*** Opening EXCERPTED DATA ***

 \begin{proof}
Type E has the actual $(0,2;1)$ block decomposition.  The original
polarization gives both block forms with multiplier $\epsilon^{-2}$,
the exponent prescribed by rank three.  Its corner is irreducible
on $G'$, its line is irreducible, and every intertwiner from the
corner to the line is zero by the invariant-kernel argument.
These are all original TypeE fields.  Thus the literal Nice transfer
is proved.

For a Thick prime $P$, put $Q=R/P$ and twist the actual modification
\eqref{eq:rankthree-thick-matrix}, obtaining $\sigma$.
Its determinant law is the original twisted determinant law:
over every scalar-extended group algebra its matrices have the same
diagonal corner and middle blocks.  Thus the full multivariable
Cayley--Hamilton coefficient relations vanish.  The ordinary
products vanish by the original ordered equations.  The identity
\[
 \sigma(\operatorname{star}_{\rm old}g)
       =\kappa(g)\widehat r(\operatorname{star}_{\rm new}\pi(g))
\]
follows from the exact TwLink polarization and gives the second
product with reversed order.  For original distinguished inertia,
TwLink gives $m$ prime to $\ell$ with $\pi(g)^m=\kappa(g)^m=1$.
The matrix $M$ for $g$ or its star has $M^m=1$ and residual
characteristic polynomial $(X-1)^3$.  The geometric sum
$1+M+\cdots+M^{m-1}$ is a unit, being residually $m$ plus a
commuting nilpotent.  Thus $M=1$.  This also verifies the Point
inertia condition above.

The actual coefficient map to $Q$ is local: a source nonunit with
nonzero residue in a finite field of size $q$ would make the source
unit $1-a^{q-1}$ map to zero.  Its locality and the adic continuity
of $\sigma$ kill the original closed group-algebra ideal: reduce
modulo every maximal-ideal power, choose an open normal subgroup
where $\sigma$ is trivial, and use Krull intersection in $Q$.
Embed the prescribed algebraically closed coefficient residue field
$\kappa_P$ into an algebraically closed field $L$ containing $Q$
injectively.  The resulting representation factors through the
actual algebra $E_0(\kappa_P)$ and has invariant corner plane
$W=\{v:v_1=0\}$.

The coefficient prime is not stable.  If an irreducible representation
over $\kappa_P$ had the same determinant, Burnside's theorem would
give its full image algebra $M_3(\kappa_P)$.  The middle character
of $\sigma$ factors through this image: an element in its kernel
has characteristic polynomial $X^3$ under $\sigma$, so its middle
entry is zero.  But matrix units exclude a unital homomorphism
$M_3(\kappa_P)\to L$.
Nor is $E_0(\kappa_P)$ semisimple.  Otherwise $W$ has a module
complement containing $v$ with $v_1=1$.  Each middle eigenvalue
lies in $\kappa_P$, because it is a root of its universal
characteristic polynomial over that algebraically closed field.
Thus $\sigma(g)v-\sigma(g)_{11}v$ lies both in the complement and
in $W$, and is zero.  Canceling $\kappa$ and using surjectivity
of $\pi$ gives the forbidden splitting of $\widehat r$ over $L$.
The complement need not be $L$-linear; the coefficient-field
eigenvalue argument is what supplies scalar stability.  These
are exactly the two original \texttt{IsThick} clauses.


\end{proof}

*** Closing EXCERPTED DATA ***

◆ **INSTRUCTIONS TO FOLLOW**
Where in the records does the word "actual" appear? Copy each line that holds it.

◆ **RESULT OF THIS EXERCISE**
Type E has the actual $(0,2;1)$ block decomposition.  The original
For a Thick prime $P$, put $Q=R/P$ and twist the actual modification
The actual coefficient map to $Q$ is local: a source nonunit with
actual algebra $E_0(\kappa_P)$ and has invariant corner plane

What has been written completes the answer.